Recently I got sucked into one of those TV infomercials trying to sell music from the 50’s. I was amused as the overly botoxed hosts told me that this music defined a generation. Come on, defined a generation? This is the stuff my parents listened to; therefore it can’t be that good. Smug I agree, but that’s what was going through my mind. I mean really, how could Pat Boone and The Everly Brothers define a generation?
After skimming through the channels some more, and almost buying a Mr. T Flavor Wave Oven (that’s a story for another day) I got to thinking; it’s hard for someone of my generation to believe, but yes, at one point Elvis was banned from television (well at least from the waist down) because of his pelvic gyrations and that there were many people who found him, Rock and Roll (when was Roll dropped anyway?) and this new concept of teenagers to be very scary stuff. Many adults of that time felt that this was going to be the downfall of America as they knew it, and that we as a society were doomed. Of course we all know we did make it through that time, and now we all look back at those concerns as, well, quaint really.
When I hear adults these days talk about all teens today are disrespectful, or their music has no soul, or things were different when they were kids, I have a hard time. Today most teens in America are exhibiting their natural rebellion; just as their parents and generations before them did against their parents, and, just like our parents didn’t get us, we don’t get them. Rebellion is a normal, and I would argue necessary, aspect of growing up. Where I feel parents get into trouble is when they don’t counter this rebellion with natural consequences, and as a result I feel many parents find themselves in a position where they can’t differentiate between normal behavior and accepted behavior.
At Loeta we preach that just because a behavior is accepted does not make it normal. It’s normal for a kid to experiment with alcohol and pot; it’s not normal for them to steal from their parents to pay for the habit. It’s normal for a teenage girl to roll her eyes at her father when he just doesn’t get her, it’s not normal for a child to let loose with a string of curses which would make a sailor blush when asked to take out the garbage.
Part of our role as Independent Educational Consultants is to work with families to try to differentiate between these normal and accepted behaviors. Most of the time by the time a family calls us they feel they are at their wit’s end. Honestly in our first interaction with families we end up doing a lot of listening, trying to determine where the family is emotionally and and we make sure that any decisions being made are proactive as opposed to reactive. In short we want to make sure that whatever recommendation we make is appropriate to the situation. In some cases we end up steering families back to their home therapists or school counselors because, quite honestly, things really aren’t that bad; their children are simply feeling their way through adolescence. When we do end up assisting them in finding appropriate residential settings, whether that mean a wilderness program, a residential treatment center or a boarding school, it is always done with care, and the best interest of the child in mind.
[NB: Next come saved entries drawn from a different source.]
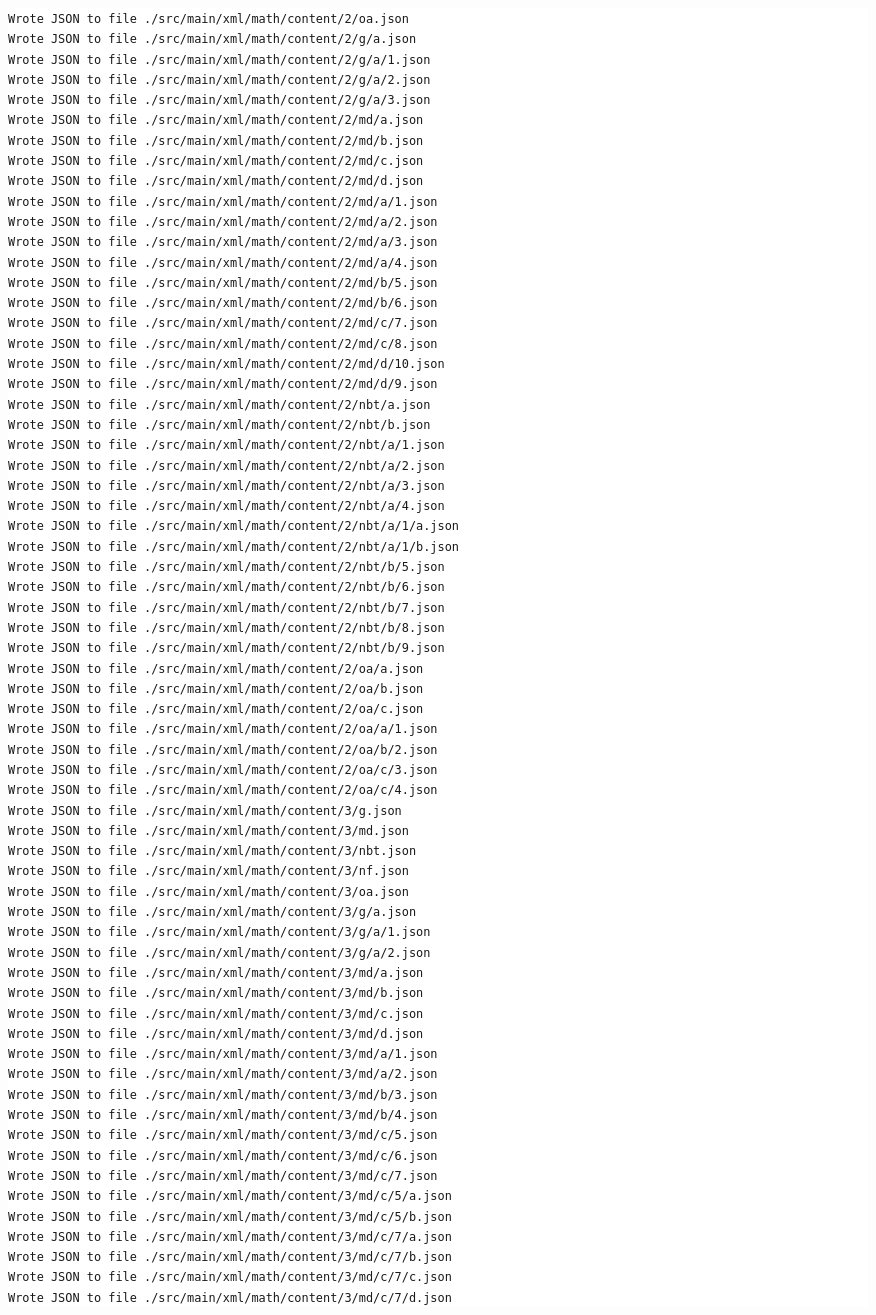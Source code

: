     Wrote JSON to file ./src/main/xml/math/content/2/oa.json
    Wrote JSON to file ./src/main/xml/math/content/2/g/a.json
    Wrote JSON to file ./src/main/xml/math/content/2/g/a/1.json
    Wrote JSON to file ./src/main/xml/math/content/2/g/a/2.json
    Wrote JSON to file ./src/main/xml/math/content/2/g/a/3.json
    Wrote JSON to file ./src/main/xml/math/content/2/md/a.json
    Wrote JSON to file ./src/main/xml/math/content/2/md/b.json
    Wrote JSON to file ./src/main/xml/math/content/2/md/c.json
    Wrote JSON to file ./src/main/xml/math/content/2/md/d.json
    Wrote JSON to file ./src/main/xml/math/content/2/md/a/1.json
    Wrote JSON to file ./src/main/xml/math/content/2/md/a/2.json
    Wrote JSON to file ./src/main/xml/math/content/2/md/a/3.json
    Wrote JSON to file ./src/main/xml/math/content/2/md/a/4.json
    Wrote JSON to file ./src/main/xml/math/content/2/md/b/5.json
    Wrote JSON to file ./src/main/xml/math/content/2/md/b/6.json
    Wrote JSON to file ./src/main/xml/math/content/2/md/c/7.json
    Wrote JSON to file ./src/main/xml/math/content/2/md/c/8.json
    Wrote JSON to file ./src/main/xml/math/content/2/md/d/10.json
    Wrote JSON to file ./src/main/xml/math/content/2/md/d/9.json
    Wrote JSON to file ./src/main/xml/math/content/2/nbt/a.json
    Wrote JSON to file ./src/main/xml/math/content/2/nbt/b.json
    Wrote JSON to file ./src/main/xml/math/content/2/nbt/a/1.json
    Wrote JSON to file ./src/main/xml/math/content/2/nbt/a/2.json
    Wrote JSON to file ./src/main/xml/math/content/2/nbt/a/3.json
    Wrote JSON to file ./src/main/xml/math/content/2/nbt/a/4.json
    Wrote JSON to file ./src/main/xml/math/content/2/nbt/a/1/a.json
    Wrote JSON to file ./src/main/xml/math/content/2/nbt/a/1/b.json
    Wrote JSON to file ./src/main/xml/math/content/2/nbt/b/5.json
    Wrote JSON to file ./src/main/xml/math/content/2/nbt/b/6.json
    Wrote JSON to file ./src/main/xml/math/content/2/nbt/b/7.json
    Wrote JSON to file ./src/main/xml/math/content/2/nbt/b/8.json
    Wrote JSON to file ./src/main/xml/math/content/2/nbt/b/9.json
    Wrote JSON to file ./src/main/xml/math/content/2/oa/a.json
    Wrote JSON to file ./src/main/xml/math/content/2/oa/b.json
    Wrote JSON to file ./src/main/xml/math/content/2/oa/c.json
    Wrote JSON to file ./src/main/xml/math/content/2/oa/a/1.json
    Wrote JSON to file ./src/main/xml/math/content/2/oa/b/2.json
    Wrote JSON to file ./src/main/xml/math/content/2/oa/c/3.json
    Wrote JSON to file ./src/main/xml/math/content/2/oa/c/4.json
    Wrote JSON to file ./src/main/xml/math/content/3/g.json
    Wrote JSON to file ./src/main/xml/math/content/3/md.json
    Wrote JSON to file ./src/main/xml/math/content/3/nbt.json
    Wrote JSON to file ./src/main/xml/math/content/3/nf.json
    Wrote JSON to file ./src/main/xml/math/content/3/oa.json
    Wrote JSON to file ./src/main/xml/math/content/3/g/a.json
    Wrote JSON to file ./src/main/xml/math/content/3/g/a/1.json
    Wrote JSON to file ./src/main/xml/math/content/3/g/a/2.json
    Wrote JSON to file ./src/main/xml/math/content/3/md/a.json
    Wrote JSON to file ./src/main/xml/math/content/3/md/b.json
    Wrote JSON to file ./src/main/xml/math/content/3/md/c.json
    Wrote JSON to file ./src/main/xml/math/content/3/md/d.json
    Wrote JSON to file ./src/main/xml/math/content/3/md/a/1.json
    Wrote JSON to file ./src/main/xml/math/content/3/md/a/2.json
    Wrote JSON to file ./src/main/xml/math/content/3/md/b/3.json
    Wrote JSON to file ./src/main/xml/math/content/3/md/b/4.json
    Wrote JSON to file ./src/main/xml/math/content/3/md/c/5.json
    Wrote JSON to file ./src/main/xml/math/content/3/md/c/6.json
    Wrote JSON to file ./src/main/xml/math/content/3/md/c/7.json
    Wrote JSON to file ./src/main/xml/math/content/3/md/c/5/a.json
    Wrote JSON to file ./src/main/xml/math/content/3/md/c/5/b.json
    Wrote JSON to file ./src/main/xml/math/content/3/md/c/7/a.json
    Wrote JSON to file ./src/main/xml/math/content/3/md/c/7/b.json
    Wrote JSON to file ./src/main/xml/math/content/3/md/c/7/c.json
    Wrote JSON to file ./src/main/xml/math/content/3/md/c/7/d.json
The issues facing families today are different than generations before, yes. But I’d argue that is true of every generation, and we’re doing our teens today a disservice if we either underplay or overplay these events or factors and don’t do our job as parents, stewards and guardians of the next generation of adults. Just remember these famous words said recently,
“The children now love luxury; they have bad manners, contempt for
authority; they show disrespect for elders and love chatter in place
of exercise Children are now tyrants, not the servants of their
households. They no longer rise when elders enter the room. They
contradict their parents, chatter before company, gobble up dainties
at the table, cross their legs, and tyrannize their teachers.
Ok, not that recently, those words are attributed to the Greek philosopher Socrates, but you get the idea. This issue of how to handle or deal with adolescents has perplexed adults for literally thousands of years, and will continue for thousands more. Someday our children will look back on the good old days of the 10’s as fondly as other generations look back on the 50’s 70 or the 80’s and wonder what’s wrong with their children. Until then, however, it is our job to guide them, educate them, discipline them and love them until their old enough to actually have that epiphany.
Wait, the 80’s, the era of E.T., Rubix cubes and Mr. T. That reminds me, time to go check my Flavor Wave, tonight I made a cheesecake!